### ACTIVITY
Go over the listing that follows and work out how many lines have the string "group"; reply with the number by itself.

+ + +

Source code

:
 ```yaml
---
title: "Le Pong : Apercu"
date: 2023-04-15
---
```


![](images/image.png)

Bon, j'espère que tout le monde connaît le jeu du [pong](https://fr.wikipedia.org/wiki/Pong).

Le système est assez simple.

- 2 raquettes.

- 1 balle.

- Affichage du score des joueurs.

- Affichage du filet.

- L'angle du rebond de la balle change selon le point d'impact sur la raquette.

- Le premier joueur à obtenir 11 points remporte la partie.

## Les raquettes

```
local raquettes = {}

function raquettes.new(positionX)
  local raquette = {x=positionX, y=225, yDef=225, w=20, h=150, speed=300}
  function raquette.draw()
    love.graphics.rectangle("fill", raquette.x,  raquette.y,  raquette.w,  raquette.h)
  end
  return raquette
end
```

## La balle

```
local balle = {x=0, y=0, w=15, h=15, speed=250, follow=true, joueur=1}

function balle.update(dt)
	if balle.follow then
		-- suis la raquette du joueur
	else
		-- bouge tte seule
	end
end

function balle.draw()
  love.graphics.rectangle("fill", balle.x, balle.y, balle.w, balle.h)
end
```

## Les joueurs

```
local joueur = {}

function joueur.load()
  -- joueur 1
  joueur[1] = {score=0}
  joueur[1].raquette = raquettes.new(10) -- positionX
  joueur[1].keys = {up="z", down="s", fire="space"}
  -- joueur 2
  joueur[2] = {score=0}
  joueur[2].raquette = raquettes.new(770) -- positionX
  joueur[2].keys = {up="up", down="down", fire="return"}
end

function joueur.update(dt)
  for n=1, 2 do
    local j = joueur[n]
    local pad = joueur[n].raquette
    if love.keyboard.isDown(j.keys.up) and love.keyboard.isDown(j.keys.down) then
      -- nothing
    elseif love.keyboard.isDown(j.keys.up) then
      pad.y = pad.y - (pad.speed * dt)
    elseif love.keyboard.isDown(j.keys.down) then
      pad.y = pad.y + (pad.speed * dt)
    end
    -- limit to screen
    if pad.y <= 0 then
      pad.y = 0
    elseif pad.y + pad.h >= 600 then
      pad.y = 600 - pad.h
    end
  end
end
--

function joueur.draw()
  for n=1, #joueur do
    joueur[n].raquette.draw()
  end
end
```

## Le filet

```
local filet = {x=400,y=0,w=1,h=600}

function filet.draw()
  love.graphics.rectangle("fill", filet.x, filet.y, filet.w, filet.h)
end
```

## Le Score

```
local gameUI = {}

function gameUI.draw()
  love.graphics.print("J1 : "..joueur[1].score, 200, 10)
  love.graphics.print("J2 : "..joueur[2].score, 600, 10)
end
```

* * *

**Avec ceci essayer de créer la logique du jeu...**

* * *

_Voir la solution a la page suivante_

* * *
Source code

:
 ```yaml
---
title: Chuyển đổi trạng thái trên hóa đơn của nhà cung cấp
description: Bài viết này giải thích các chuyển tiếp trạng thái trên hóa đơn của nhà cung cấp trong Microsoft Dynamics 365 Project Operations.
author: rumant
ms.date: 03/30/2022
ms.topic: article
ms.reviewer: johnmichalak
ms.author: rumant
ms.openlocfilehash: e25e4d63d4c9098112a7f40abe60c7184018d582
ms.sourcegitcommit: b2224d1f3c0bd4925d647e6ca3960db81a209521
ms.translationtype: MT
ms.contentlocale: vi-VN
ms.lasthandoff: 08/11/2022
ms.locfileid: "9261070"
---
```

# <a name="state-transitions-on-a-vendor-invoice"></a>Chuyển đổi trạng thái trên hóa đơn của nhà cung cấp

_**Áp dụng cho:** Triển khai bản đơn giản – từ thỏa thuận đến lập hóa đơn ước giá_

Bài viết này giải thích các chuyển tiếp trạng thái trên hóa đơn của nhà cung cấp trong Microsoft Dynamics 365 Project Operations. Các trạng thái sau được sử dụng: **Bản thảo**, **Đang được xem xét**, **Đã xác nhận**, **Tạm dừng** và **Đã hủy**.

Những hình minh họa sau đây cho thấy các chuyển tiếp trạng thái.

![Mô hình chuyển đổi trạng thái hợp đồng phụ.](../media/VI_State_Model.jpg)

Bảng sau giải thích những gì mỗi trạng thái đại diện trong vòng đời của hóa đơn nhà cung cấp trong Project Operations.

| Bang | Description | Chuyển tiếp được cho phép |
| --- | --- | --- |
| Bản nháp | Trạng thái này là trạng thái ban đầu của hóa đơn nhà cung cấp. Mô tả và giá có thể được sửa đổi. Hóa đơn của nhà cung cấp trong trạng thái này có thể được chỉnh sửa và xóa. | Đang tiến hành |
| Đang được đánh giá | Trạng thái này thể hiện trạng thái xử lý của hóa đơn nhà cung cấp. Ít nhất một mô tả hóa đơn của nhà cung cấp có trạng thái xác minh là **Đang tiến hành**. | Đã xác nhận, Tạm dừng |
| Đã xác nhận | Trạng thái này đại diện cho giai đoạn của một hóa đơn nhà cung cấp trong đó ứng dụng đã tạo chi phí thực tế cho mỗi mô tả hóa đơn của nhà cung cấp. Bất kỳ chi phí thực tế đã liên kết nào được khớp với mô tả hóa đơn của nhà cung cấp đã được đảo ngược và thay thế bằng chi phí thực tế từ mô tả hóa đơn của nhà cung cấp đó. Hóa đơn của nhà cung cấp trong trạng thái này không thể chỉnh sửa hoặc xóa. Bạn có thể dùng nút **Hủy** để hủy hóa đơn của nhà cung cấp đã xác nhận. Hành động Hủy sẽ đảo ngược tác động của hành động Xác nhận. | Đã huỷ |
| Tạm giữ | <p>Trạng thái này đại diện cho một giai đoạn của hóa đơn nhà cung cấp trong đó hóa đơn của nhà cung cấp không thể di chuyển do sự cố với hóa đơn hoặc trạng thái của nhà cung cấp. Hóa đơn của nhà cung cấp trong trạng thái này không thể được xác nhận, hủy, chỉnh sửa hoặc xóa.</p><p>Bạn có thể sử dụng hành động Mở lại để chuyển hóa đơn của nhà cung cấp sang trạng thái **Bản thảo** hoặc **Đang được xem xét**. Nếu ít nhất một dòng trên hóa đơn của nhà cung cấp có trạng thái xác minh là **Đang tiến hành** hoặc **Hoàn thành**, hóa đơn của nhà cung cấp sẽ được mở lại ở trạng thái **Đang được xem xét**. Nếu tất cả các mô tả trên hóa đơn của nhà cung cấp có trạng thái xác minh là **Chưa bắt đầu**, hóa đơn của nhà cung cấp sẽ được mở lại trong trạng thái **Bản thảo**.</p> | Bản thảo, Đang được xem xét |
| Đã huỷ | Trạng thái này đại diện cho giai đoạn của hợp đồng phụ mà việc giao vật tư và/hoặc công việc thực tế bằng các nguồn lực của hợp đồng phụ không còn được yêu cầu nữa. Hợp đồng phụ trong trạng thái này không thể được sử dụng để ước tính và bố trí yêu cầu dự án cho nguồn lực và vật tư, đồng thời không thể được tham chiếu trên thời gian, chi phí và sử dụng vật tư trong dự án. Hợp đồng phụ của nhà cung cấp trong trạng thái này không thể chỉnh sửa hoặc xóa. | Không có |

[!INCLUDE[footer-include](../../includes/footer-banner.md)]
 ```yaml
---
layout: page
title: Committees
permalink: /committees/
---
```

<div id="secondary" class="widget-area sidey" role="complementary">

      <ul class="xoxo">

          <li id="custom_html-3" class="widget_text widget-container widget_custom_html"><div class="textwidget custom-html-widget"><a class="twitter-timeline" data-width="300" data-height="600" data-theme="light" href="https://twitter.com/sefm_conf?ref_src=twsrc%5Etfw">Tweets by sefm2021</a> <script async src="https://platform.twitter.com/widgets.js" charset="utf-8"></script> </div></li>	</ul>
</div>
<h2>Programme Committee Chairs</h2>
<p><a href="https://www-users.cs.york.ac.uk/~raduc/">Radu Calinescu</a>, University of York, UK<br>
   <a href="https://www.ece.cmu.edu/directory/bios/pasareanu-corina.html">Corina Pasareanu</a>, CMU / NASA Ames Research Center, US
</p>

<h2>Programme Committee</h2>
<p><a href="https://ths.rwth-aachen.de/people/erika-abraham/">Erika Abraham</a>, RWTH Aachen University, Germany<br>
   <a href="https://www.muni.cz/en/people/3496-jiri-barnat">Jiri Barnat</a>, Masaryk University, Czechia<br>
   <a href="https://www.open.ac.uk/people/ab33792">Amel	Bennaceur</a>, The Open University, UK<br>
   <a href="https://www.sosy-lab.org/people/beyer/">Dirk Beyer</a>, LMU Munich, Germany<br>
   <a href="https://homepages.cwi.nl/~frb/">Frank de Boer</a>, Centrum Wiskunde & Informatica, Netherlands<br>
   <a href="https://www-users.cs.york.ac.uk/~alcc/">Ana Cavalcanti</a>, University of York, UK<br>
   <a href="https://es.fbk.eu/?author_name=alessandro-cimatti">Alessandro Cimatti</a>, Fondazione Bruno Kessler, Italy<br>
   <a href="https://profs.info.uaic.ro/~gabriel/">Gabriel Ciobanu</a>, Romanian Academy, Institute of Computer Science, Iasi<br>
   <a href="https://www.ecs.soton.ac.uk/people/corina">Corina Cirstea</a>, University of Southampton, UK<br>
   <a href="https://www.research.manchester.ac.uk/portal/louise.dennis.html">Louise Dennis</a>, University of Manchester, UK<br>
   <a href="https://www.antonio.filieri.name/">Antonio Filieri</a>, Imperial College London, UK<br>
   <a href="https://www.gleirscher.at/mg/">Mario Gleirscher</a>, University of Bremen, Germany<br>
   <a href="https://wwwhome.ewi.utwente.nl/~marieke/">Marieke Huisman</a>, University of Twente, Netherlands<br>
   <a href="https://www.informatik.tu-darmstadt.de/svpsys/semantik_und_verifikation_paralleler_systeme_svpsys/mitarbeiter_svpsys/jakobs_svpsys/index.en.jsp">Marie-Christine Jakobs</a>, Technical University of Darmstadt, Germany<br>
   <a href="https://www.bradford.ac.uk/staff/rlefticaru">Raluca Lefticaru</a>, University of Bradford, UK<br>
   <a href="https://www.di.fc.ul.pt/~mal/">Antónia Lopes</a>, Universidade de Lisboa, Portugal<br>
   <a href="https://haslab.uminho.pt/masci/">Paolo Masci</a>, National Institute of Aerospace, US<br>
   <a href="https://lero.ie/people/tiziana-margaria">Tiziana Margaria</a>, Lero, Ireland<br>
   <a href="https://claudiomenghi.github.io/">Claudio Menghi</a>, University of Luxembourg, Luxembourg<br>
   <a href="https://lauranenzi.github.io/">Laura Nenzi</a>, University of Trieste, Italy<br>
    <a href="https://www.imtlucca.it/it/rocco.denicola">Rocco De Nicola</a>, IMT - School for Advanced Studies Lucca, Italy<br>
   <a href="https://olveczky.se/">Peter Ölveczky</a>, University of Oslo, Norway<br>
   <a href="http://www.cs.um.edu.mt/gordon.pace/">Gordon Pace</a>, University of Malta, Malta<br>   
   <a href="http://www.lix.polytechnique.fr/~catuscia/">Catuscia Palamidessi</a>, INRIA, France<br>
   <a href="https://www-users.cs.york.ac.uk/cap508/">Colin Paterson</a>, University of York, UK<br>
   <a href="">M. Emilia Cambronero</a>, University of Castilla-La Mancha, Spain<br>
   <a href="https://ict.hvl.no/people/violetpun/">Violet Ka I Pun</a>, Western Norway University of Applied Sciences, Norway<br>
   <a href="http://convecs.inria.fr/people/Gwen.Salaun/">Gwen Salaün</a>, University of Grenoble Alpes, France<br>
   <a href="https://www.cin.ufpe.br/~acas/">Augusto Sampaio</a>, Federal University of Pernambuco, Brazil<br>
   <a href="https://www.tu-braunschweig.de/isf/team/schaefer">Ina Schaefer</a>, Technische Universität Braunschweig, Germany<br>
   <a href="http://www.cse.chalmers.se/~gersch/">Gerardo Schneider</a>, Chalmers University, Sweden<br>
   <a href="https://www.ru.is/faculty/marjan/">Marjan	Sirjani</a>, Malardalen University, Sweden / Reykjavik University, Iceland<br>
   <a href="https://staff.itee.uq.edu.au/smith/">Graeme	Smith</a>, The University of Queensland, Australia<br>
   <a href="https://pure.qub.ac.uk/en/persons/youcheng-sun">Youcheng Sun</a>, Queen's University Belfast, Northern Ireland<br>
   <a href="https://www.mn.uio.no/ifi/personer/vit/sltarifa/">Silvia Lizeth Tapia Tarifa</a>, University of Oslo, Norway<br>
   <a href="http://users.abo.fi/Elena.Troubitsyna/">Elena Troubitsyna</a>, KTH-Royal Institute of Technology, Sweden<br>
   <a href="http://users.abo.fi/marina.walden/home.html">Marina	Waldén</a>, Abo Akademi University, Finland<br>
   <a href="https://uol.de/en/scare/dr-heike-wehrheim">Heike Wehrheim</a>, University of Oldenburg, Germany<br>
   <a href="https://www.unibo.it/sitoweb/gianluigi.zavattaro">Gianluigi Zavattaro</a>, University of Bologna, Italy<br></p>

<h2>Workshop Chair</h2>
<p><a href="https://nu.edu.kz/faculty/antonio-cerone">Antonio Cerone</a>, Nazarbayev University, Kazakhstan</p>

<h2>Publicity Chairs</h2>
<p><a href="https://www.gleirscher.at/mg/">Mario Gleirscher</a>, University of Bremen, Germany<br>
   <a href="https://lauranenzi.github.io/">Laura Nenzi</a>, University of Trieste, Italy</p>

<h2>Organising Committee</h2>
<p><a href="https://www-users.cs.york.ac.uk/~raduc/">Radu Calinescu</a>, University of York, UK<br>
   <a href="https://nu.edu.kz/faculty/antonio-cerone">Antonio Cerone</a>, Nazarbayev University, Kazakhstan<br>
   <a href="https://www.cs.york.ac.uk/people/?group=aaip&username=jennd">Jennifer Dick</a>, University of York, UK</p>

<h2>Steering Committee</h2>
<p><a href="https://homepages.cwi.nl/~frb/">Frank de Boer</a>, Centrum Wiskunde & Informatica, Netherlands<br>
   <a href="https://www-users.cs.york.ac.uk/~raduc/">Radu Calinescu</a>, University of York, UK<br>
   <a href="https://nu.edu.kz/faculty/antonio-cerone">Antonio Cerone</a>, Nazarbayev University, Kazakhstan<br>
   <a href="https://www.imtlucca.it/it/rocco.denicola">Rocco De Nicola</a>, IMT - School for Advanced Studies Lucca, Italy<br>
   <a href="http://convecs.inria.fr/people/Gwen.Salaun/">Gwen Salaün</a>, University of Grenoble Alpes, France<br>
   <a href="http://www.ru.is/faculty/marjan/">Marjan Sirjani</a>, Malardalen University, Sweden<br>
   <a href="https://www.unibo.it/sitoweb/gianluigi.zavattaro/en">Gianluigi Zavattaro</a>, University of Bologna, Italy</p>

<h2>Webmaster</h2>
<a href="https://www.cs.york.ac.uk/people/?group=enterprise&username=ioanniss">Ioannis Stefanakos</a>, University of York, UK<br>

+ + +

### EXPECTED OUTPUT
2